### Material for this exercise
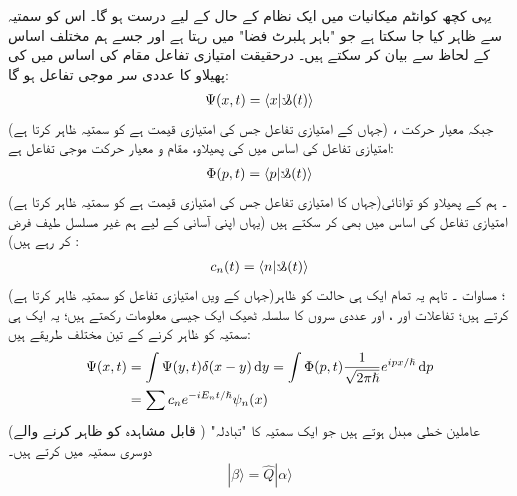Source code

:  یہی کچھ کوانٹم میکانیات میں ایک نظام کے حال کے لیے درست ہو گا۔ اس کو سمتیہ  سے ظاہر کیا جا سکتا ہے جو "باہر ہلبرٹ فضا" میں رہتا ہے اور جسے ہم مختلف اساس کے لحاظ سے بیان کر سکتے ہیں۔ درحقیقت امتیازی تفاعل مقام کی اساس میں  کی پھیلاو کا عددی سر موجی تفاعل  ہو گا:
\begin{align}
\Psi(x,t) = \langle x | \s(t) \rangle 
\end{align}
(جہاں  کے امتیازی تفاعل جس کی امتیازی قیمت  ہے کو سمتیہ  ظاہر کرتا ہے) ، جبکہ معیار حرکت امتیازی تفاعل کی اساس میں  کی پھیلاو، مقام و معیار حرکت موجی تفاعل  ہے:
\begin{align}
\Phi(p,t) = \langle p | \s (t) \rangle
\end{align}
(جہاں  کا امتیازی تفاعل جس کی امتیازی قیمت  ہے کو سمتیہ  ظاہر کرتا ہے)۔ ہم  کے پھیلاو کو توانائی امتیازی تفاعل کی اساس میں بھی کر سکتے ہیں (یہاں اپنی آسانی کے لیے ہم غیر مسلسل طیف فرض کر رہے ہیں) :
\begin{align}
c_{n} (t) = \langle n | \s (t) \rangle
\end{align}
(جہاں  کے  ویں امتیازی تفاعل کو سمتیہ  ظاہر کرتا ہے)؛ مساوات ۔ تاہم یہ تمام ایک ہی حالت کو ظاہر کرتے ہیں؛ تفاعلات  اور ، اور عددی سروں کا سلسلہ ٹھیک ایک جیسی معلومات رکھتے ہیں؛ یہ ایک ہی سمتیہ کو ظاہر کرنے کے تین مختلف طریقے ہیں:
\begin{align}
\Psi (x,t) &= \int \Psi(y,t) \delta (x-y) \dif y = \int \Phi (p,t) \frac{1}{\sqrt{2\pi\hslash}} e^{ipx/\hslash} \dif p \nonumber \\ 
&= \sum c_{n} e^{-iE_{n}t/\hslash} \psi_{n}(x)
\end{align}
(قابل مشاہدہ کو ظاہر کرنے والے ) عاملین خطی مبدل ہوتے ہیں جو ایک سمتیہ کا "تبادلہ" دوسری سمتیہ میں کرتے ہیں۔
\begin{align}\label{مساوات_قواعد_بیٹا_سمتیہ}
| \beta \rangle = \hat{Q}|\alpha \rangle
\end{align}
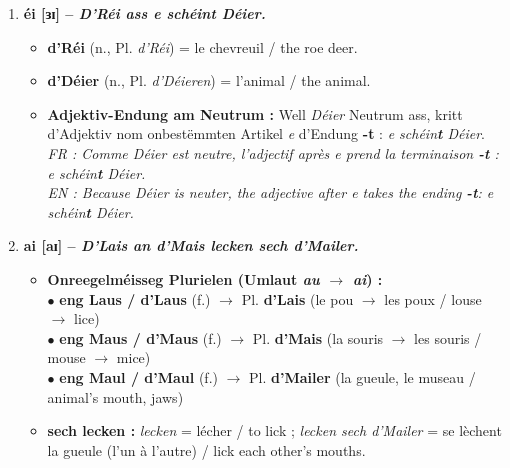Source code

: \begin{enumerate}
    \item \textbf{éi {[ɜɪ]} -- \textit{D'Réi ass e schéint Déier.}}
    \begin{itemize}
        \item \textbf{d'Réi} (n., Pl. \textit{d'Réi}) = le chevreuil / the roe deer.
        \item \textbf{d'Déier} (n., Pl. \textit{d'Déieren}) = l'animal / the animal.
        \item \textbf{Adjektiv-Endung am Neutrum :} Well \textit{Déier} Neutrum ass, kritt d'Adjektiv nom onbestëmmten Artikel \textit{e} d'Endung \textbf{-t} : \textit{e schéin\textbf{t} Déier}. \\
        \textit{FR : Comme \textit{Déier} est neutre, l'adjectif après \textit{e} prend la terminaison \textbf{-t} : \textit{e schéin\textbf{t} Déier}.} \\
        \textit{EN : Because \textit{Déier} is neuter, the adjective after \textit{e} takes the ending \textbf{-t}: \textit{e schéin\textbf{t} Déier}.}
    \end{itemize}

    \vspace{0.3em}

    \item \textbf{ai {[aɪ]} -- \textit{D'Lais an d'Mais lecken sech d'Mailer.}}
    \begin{itemize}
        \item \textbf{Onreegelméisseg Plurielen (Umlaut \textit{au $\rightarrow$ ai}) :} \\
        $\bullet$ \textbf{eng Laus / d'Laus} (f.) $\rightarrow$ Pl. \textbf{d'Lais} (le pou $\rightarrow$ les poux / louse $\rightarrow$ lice) \\
        $\bullet$ \textbf{eng Maus / d'Maus} (f.) $\rightarrow$ Pl. \textbf{d'Mais} (la souris $\rightarrow$ les souris / mouse $\rightarrow$ mice) \\
        $\bullet$ \textbf{eng Maul / d'Maul} (f.) $\rightarrow$ Pl. \textbf{d'Mailer} (la gueule, le museau / animal's mouth, jaws)
        \item \textbf{sech lecken :} \textit{lecken} = lécher / to lick ; \textit{lecken sech d'Mailer} = se lèchent la gueule (l'un à l'autre) / lick each other's mouths.
    \end{itemize}

    \vspace{0.3em}


\end{enumerate}
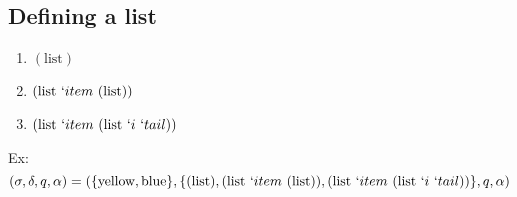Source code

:\documentclass[11pt,a4paper]{report}
\newcommand{\var}[1]{`#1}
\begin{document}
\subsection{Defining a list}

\begin{enumerate}
\item $(\text{list})$
\item $(\text{list}\ \var{item}\ (\text{list}))$
\item $(\text{list}\ \var{item}\ (\text{list}\ \var{i}\ \var{tail}))$
\end{enumerate}

Ex:
\[
    (\sigma, \delta, q, \alpha ) = (\{\text{yellow}, \text{blue}\}, 
    \{
(\text{list}),
(\text{list}\ \var{item}\ (\text{list})),
(\text{list}\ \var{item}\ (\text{list}\ \var{i}\ \var{tail}))
    \}, q, \alpha)
\]
\end{document}
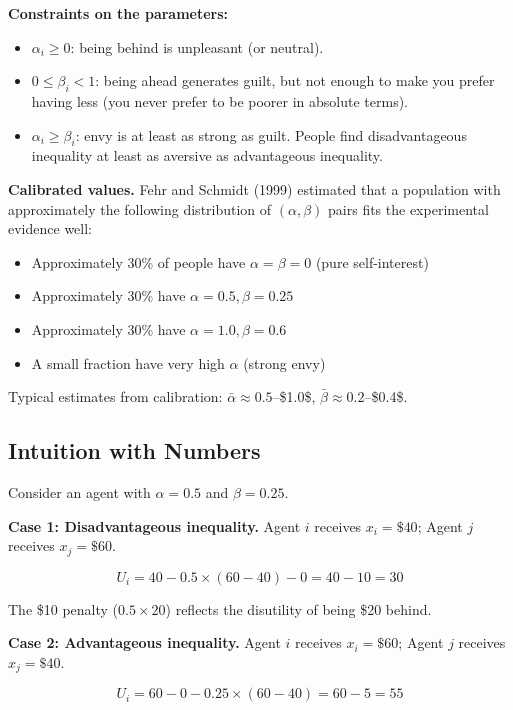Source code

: \documentclass[12pt, letterpaper]{article}
\begin{document}
\textbf{Constraints on the parameters:}
\begin{itemize}
\item $\alpha_i \geq 0$: being behind is unpleasant (or neutral).

\item $0 \leq \beta_i < 1$: being ahead generates guilt, but not enough to make you prefer having less (you never prefer to be poorer in absolute terms).

\item $\alpha_i \geq \beta_i$: envy is at least as strong as guilt. People find disadvantageous inequality at least as aversive as advantageous inequality.
\end{itemize}

\textbf{Calibrated values.} Fehr and Schmidt (1999) estimated that a population with approximately the following distribution of $(\alpha, \beta)$ pairs fits the experimental evidence well:

\begin{itemize}
\item Approximately 30\% of people have $\alpha = \beta = 0$ (pure self-interest)
\item Approximately 30\% have $\alpha = 0.5, \beta = 0.25$
\item Approximately 30\% have $\alpha = 1.0, \beta = 0.6$
\item A small fraction have very high $\alpha$ (strong envy)
\end{itemize}

Typical estimates from calibration: $\bar{\alpha} \approx 0.5$--\$1.0\$, $\bar{\beta} \approx 0.2$--\$0.4\$.


\subsection{Intuition with Numbers}


Consider an agent with $\alpha = 0.5$ and $\beta = 0.25$.

\textbf{Case 1: Disadvantageous inequality.} Agent $i$ receives $x_i = \$40$; Agent $j$ receives $x_j = \$60$.

\[
U_i = 40 - 0.5 \times (60 - 40) - 0 = 40 - 10 = 30
\]

The \$10 penalty ($0.5 \times 20$) reflects the disutility of being \$20 behind.

\textbf{Case 2: Advantageous inequality.} Agent $i$ receives $x_i = \$60$; Agent $j$ receives $x_j = \$40$.

\[
U_i = 60 - 0 - 0.25 \times (60 - 40) = 60 - 5 = 55
\]
\end{document}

### Task directions
Your answer must be a copy of every line in the data above that holds the string "gueule".

### Solution to the problem
        $\bullet$ \textbf{eng Maul / d'Maul} (f.) $\rightarrow$ Pl. \textbf{d'Mailer} (la gueule, le museau / animal's mouth, jaws)
        \item \textbf{sech lecken :} \textit{lecken} = lécher / to lick ; \textit{lecken sech d'Mailer} = se lèchent la gueule (l'un à l'autre) / lick each other's mouths.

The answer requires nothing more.